Covid-19 Vaccine Stance Detection and Social Media Exploration

Exploring Diverse Opinions on Covid-19 Vaccines through Social Media Tweets.

Created Using: Python

In the ever-evolving landscape of social media, every issue, even a pandemic and its vaccine, has its champions and critics. This project delves deep into the nuances of public sentiment surrounding the COVID-19 vaccine. By analyzing tweets from both Pro-Vaccine and Anti-Vaccine campaigns, we uncover intriguing insights about cluster formations, campaign connectivity, and the epicenters of these discussions.

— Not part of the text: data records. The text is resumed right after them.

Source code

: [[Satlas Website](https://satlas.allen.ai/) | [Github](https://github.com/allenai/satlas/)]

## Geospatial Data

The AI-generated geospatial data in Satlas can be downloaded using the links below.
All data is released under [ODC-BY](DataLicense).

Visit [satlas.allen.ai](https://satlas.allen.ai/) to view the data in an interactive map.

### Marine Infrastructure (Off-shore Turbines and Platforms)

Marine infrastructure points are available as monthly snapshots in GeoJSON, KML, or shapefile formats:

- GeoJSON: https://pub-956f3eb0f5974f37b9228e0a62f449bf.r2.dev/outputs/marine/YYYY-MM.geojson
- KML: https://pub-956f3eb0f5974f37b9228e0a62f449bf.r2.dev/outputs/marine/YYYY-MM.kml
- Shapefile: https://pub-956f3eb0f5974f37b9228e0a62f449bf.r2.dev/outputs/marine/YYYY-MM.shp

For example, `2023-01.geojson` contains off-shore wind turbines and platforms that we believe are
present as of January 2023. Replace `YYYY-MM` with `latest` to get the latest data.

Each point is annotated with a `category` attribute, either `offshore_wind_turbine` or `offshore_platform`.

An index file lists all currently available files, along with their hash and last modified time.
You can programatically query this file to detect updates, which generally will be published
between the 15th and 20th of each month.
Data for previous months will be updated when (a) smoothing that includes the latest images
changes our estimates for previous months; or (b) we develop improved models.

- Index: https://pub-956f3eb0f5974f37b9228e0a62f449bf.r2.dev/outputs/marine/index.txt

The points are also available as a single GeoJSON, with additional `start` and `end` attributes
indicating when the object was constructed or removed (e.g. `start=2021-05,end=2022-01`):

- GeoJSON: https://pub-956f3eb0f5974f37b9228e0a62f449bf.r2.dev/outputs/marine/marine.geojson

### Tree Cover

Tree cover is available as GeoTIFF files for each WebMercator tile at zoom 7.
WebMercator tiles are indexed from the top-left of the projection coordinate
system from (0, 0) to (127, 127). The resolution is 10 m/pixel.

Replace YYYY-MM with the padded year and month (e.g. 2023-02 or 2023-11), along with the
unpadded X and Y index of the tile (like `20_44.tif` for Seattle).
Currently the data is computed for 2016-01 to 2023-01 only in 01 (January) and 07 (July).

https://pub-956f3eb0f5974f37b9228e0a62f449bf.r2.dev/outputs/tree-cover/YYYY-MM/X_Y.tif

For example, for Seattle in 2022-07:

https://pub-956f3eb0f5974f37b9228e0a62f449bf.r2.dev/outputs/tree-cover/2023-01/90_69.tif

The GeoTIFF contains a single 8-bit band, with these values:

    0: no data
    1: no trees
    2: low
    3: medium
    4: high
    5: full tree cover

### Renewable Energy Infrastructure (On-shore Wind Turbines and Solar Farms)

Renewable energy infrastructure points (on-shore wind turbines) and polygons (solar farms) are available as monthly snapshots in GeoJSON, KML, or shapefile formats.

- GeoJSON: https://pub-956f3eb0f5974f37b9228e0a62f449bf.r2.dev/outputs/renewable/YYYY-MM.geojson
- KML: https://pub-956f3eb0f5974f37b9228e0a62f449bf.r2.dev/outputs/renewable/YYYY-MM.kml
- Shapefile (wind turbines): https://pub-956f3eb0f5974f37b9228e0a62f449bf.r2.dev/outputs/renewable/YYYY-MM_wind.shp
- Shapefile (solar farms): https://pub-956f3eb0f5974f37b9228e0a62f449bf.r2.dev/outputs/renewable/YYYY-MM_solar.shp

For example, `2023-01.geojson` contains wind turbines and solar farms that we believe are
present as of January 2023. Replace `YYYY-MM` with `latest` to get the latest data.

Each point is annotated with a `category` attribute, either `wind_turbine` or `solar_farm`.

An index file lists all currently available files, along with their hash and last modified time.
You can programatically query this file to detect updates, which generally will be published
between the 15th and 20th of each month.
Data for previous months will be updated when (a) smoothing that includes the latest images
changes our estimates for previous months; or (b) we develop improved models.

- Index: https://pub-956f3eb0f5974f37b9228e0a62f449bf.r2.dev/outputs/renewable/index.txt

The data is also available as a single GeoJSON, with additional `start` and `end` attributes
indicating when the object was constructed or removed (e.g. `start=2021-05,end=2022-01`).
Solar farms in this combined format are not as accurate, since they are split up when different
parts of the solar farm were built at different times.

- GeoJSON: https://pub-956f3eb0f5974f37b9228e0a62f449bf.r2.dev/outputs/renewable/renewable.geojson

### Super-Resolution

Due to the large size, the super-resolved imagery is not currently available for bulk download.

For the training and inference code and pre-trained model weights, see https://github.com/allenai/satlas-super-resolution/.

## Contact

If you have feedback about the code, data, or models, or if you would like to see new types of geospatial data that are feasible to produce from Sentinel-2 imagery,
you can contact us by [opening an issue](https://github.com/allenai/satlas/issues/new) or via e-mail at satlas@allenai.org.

The code for this project is available at sahilvora10/Covid-19-VaccineAnalysis. If you have any questions or inquiries, please feel free to contact me at sahilvora2021@gmail.com

Project Objective

Gather and analyze Twitter data focused on the COVID-19 Vaccine to gain valuable insights and conduct in-depth exploratory analysis.

How Data Was Scraped

Twitter data was collected using Twitter's APIs, which require the creation of a developer account and a request for elevated access. In this project, we utilized Twitter's version 2 APIs. With the help of the Tweepy library, data was obtained by searching for specific hashtags. Below is a step-by-step explanation of the data scraping process:

  1. Utilizing Tweepy Cursor Methods:
    • Tweepy provides cursor methods that allow us to retrieve data in bulk.
    • The API called the search_tweets method, searching for tweets containing the specified hashtags.
    • For the smaller dataset, approximately 30 tweets per hashtag were fetched, while 100 tweets were collected for the larger dataset.
    • The following tweet attributes were collected: created_at, id, in_reply_to_screen_name, in_reply_to_status_id, in_reply_to_user_id, retweeted_id, retweeted_screen_name, user_mentions_screen_name, user_mentions_id, full_text, user_id, screen_name, and followers_count.
  2. Defining a Date Range:
    • To narrow down the search, a date range starting from April 1, 2021, was chosen. This timeframe coincided with the global introduction of COVID-19 vaccines.
  3. Managing Rate Limits:
    • Due to rate limits imposed by Twitter's developer portal, we could make up to 180 requests every 15 minutes.
    • Each response typically contained 10 to a maximum of 100 results.
    • When the maximum limit was reached, the crawler script paused for 15 minutes before resuming data retrieval.
  4. Selecting Relevant Hashtags:
    • Keywords for both anti-vaccine and pro-vaccine campaigns, such as #StopVaccination and pro-vaccine hashtags, were chosen based on a repository.
    • During a dry run, some hashtags did not yield the desired number of tweets and were consequently excluded.
    • The selected hashtags are stored in AntiVaccineKeywords.txt and ProVaccineKeywords.txt and can be updated as needed.

Results

Diffusion Network created for Anti-Vaccine(left) and Pro-Vaccine(right) attitudes.
Diffusion Network for the largest connected subgraph created for Anti-Vaccine(left) and Pro-Vaccine(right) attitudes.

Based on the analysis of the graphs and network structures, notable differences emerge between the two campaign tweets:

  • Anti-Vaccine Campaign:
    • The diffusion network for the Anti-Vaccine campaign exhibits a dense interconnectedness.
    • Certain tweets clearly serve as central hubs or origin points within this network.
    • Many tweets emanate from these central points, contributing to the overall density.
    • Additionally, there are smaller, connected components within this network.
  • Pro-Vaccine Campaign:
    • In contrast, the diffusion network for the Pro-Vaccine campaign is distinct.
    • It features a single, less densely populated central point or origin.
    • The interconnectedness among tweets in this network is less pronounced.

This analysis underscores the differing patterns of information diffusion and connectivity between the Anti-Vaccine and Pro-Vaccine campaigns.

Summary

The project provides insights into the creation of social networks using Twitter data, revealing patterns of closed connections and network formations among campaigns with shared objectives. The analysis of Anti-Vaccine campaign tweets highlights a strong and densely connected opinion network.